◆ **Exercise requirements**: Look for the string "Export" in the material below. Copy every line where you find it.

◆ **Data under study**:
######
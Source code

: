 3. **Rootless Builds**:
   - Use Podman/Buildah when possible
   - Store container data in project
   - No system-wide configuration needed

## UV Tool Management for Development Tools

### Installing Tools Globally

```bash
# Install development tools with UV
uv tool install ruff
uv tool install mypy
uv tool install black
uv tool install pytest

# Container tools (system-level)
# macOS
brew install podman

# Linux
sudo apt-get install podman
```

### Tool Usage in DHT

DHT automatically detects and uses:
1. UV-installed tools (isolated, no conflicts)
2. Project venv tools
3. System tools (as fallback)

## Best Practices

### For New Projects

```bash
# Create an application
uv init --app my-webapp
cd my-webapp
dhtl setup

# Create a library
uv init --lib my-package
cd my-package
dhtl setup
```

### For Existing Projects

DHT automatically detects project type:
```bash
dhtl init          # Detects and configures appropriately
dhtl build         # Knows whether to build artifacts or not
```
######
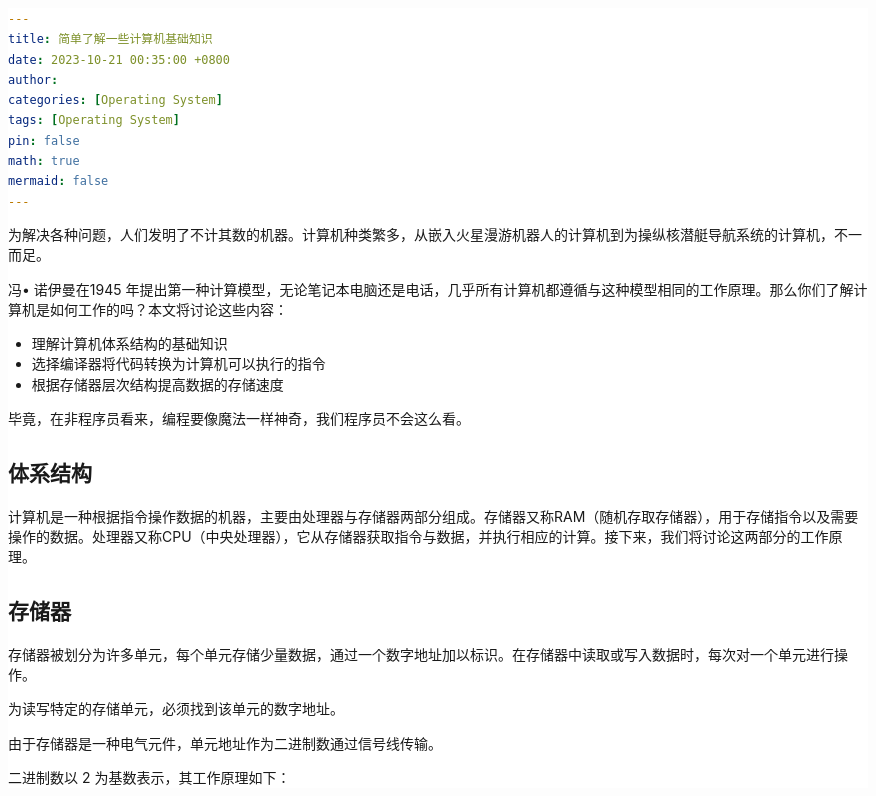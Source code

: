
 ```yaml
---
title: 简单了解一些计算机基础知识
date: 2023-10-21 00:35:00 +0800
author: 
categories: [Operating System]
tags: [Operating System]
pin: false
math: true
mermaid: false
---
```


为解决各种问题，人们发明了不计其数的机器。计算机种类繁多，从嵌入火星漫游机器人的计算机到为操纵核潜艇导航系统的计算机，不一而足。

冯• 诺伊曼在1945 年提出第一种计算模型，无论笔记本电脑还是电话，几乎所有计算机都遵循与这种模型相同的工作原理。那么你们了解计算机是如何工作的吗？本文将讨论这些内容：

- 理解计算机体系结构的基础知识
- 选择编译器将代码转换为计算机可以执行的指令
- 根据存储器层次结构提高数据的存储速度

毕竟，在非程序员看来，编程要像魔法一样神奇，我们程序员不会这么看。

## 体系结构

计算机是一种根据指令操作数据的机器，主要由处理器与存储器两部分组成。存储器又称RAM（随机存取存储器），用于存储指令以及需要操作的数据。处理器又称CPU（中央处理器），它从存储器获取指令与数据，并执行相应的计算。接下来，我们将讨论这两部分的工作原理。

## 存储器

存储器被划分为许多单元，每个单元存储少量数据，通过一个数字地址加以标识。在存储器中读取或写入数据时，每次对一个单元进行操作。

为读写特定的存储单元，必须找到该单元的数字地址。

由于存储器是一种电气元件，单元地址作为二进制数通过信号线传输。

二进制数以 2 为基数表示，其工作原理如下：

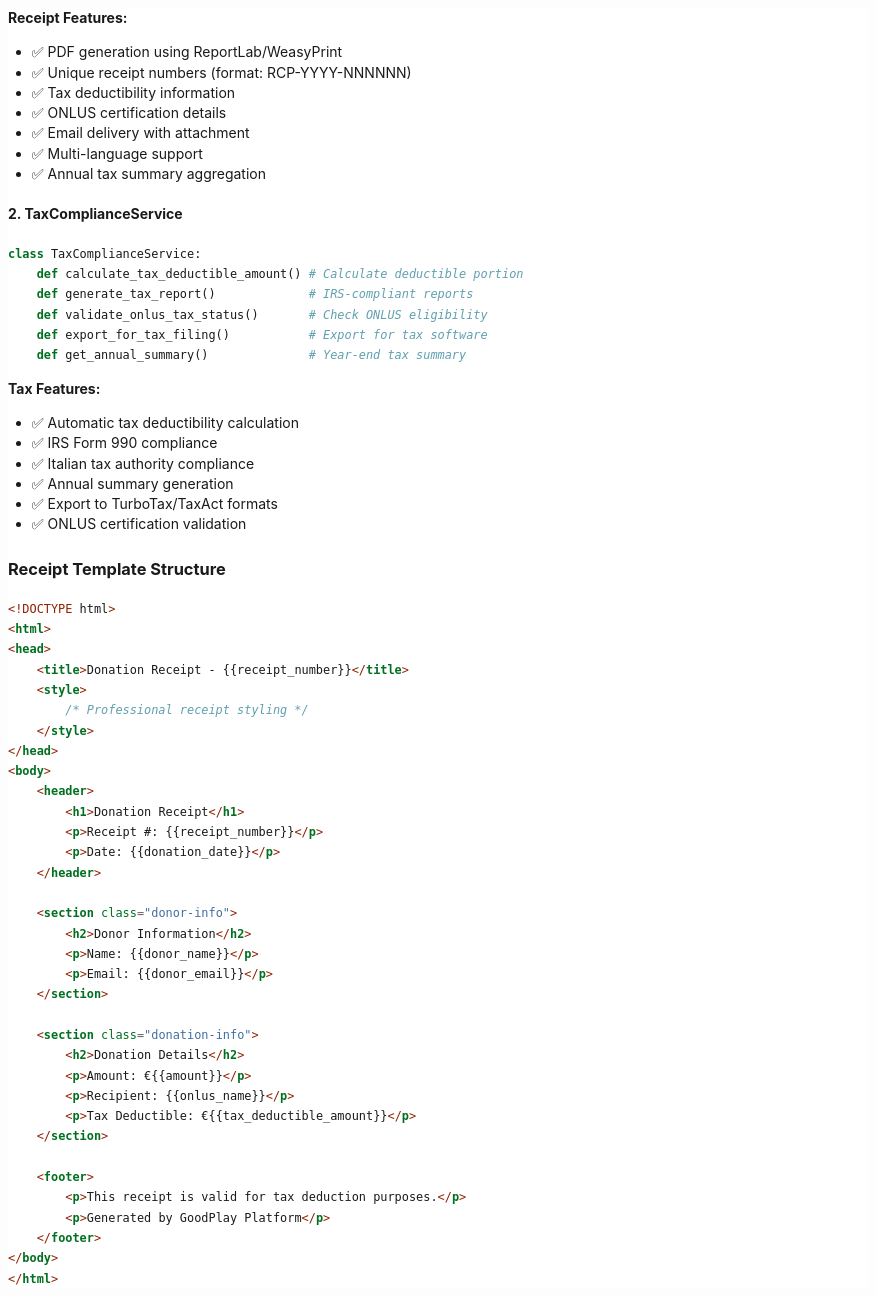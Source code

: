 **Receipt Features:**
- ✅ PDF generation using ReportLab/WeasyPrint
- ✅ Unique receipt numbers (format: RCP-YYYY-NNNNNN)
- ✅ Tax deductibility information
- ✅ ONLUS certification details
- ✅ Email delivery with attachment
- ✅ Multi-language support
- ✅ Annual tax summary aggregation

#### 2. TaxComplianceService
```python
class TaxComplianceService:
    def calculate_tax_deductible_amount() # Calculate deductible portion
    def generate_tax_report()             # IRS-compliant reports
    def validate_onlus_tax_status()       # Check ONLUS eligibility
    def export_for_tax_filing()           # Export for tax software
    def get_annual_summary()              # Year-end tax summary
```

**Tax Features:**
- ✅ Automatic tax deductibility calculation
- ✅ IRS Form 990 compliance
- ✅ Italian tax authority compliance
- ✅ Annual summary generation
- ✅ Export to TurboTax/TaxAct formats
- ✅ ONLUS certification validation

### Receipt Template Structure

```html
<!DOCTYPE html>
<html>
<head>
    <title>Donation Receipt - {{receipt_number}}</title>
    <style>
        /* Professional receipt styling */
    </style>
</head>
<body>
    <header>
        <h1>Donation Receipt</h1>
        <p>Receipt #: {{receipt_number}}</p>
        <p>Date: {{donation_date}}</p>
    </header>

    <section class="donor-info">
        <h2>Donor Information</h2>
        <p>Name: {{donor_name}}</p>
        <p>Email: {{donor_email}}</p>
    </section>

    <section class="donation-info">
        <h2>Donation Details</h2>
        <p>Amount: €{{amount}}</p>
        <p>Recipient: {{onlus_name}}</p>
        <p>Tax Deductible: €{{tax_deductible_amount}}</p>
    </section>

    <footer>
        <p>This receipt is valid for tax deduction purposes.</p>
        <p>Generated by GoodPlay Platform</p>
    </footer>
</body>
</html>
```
######
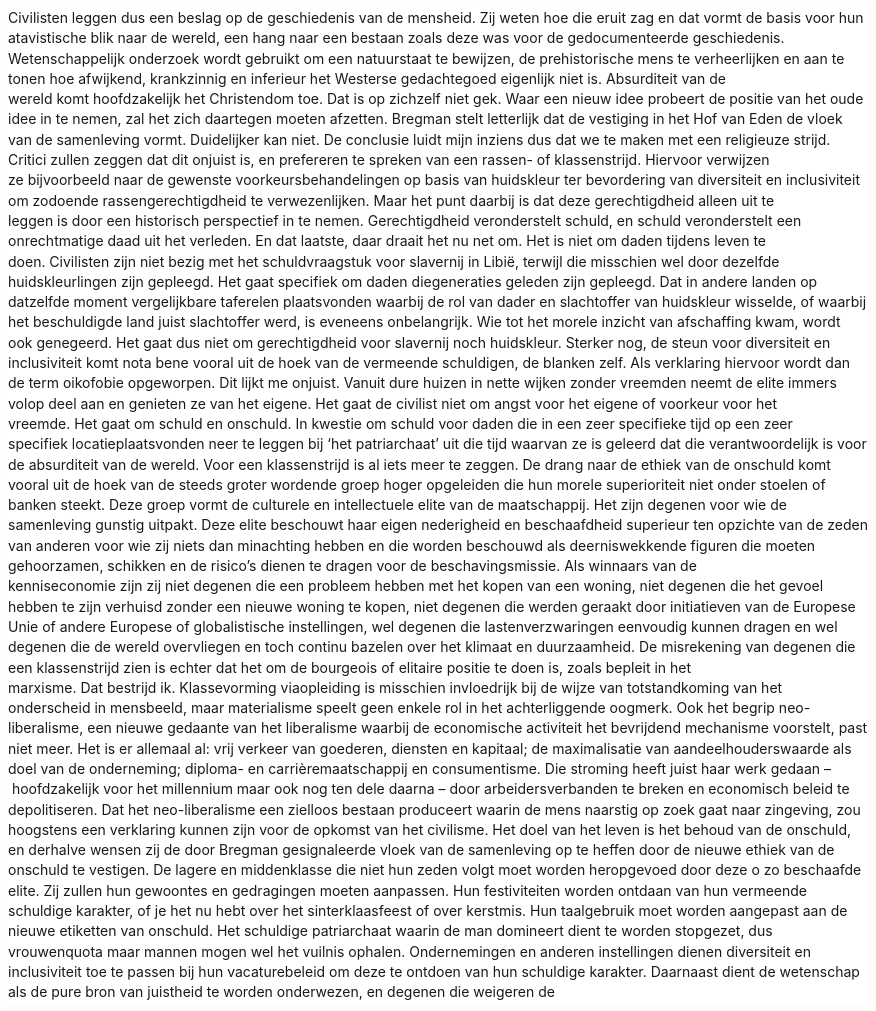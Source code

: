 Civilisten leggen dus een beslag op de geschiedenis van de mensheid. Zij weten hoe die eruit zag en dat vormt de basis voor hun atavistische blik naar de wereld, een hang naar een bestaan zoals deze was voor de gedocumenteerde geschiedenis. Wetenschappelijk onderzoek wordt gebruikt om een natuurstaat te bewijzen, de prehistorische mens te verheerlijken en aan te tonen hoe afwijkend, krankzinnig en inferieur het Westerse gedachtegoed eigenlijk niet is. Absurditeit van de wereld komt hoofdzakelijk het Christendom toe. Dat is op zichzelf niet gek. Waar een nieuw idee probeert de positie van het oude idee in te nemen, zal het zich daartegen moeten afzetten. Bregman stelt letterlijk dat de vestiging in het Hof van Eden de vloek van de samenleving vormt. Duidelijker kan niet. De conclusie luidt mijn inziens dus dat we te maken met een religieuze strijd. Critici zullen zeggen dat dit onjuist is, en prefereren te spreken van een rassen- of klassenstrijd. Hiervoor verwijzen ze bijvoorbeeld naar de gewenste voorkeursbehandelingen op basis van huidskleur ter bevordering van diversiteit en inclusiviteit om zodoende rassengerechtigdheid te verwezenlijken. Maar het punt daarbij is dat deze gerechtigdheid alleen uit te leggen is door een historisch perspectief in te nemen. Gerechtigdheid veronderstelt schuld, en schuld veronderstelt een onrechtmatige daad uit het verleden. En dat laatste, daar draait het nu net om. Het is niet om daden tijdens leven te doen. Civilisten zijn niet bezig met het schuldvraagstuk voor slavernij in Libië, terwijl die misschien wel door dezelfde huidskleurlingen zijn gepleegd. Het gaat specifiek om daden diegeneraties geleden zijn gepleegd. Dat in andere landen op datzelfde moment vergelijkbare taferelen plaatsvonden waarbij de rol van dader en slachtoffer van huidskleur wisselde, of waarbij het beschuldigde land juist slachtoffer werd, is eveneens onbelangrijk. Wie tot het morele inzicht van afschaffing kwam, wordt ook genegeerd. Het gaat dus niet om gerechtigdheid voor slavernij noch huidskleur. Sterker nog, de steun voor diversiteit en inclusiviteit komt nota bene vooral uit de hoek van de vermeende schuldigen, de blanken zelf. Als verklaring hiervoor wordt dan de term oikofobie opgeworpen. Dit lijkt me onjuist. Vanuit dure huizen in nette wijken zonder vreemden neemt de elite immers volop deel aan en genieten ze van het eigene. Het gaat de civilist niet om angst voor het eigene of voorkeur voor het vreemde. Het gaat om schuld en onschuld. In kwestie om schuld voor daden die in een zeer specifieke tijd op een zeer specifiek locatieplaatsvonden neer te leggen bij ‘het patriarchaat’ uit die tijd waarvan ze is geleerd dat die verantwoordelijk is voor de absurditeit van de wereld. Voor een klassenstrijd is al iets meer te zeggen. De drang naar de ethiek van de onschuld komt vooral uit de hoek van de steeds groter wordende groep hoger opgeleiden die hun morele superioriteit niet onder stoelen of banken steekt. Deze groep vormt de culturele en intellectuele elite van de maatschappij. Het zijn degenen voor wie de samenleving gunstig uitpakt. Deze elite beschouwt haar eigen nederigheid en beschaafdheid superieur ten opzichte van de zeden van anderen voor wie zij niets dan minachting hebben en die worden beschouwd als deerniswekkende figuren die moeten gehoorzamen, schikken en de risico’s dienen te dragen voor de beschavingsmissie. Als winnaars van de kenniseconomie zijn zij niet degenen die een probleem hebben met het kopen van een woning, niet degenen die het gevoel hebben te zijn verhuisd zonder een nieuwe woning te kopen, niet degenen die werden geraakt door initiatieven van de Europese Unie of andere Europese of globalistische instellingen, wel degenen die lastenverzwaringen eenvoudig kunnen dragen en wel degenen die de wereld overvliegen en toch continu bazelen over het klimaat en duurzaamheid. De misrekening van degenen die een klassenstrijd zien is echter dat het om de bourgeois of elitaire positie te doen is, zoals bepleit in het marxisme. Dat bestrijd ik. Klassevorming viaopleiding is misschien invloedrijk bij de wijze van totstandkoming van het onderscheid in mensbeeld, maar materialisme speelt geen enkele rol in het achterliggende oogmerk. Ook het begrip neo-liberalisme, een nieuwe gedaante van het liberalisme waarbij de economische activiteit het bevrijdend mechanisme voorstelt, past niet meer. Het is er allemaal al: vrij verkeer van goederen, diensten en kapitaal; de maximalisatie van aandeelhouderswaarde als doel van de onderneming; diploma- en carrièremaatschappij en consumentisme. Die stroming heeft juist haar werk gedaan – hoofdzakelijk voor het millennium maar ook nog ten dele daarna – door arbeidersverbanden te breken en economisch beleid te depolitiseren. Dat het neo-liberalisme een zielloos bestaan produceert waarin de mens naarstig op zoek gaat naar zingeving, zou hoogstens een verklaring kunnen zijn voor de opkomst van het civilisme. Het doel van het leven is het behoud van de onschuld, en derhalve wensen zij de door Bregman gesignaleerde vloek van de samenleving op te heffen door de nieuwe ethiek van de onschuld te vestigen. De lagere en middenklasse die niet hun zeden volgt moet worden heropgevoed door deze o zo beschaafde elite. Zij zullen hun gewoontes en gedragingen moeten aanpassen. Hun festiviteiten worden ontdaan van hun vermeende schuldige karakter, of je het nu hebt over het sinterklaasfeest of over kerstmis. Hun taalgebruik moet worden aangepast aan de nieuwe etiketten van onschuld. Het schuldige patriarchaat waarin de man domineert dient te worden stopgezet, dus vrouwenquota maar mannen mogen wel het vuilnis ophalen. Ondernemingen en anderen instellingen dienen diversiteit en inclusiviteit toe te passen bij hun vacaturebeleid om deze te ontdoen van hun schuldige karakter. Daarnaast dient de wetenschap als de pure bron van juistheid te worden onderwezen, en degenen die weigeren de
######
◆ **Answer to this problem**:
    def export_for_tax_filing()           # Export for tax software
- ✅ Export to TurboTax/TaxAct formats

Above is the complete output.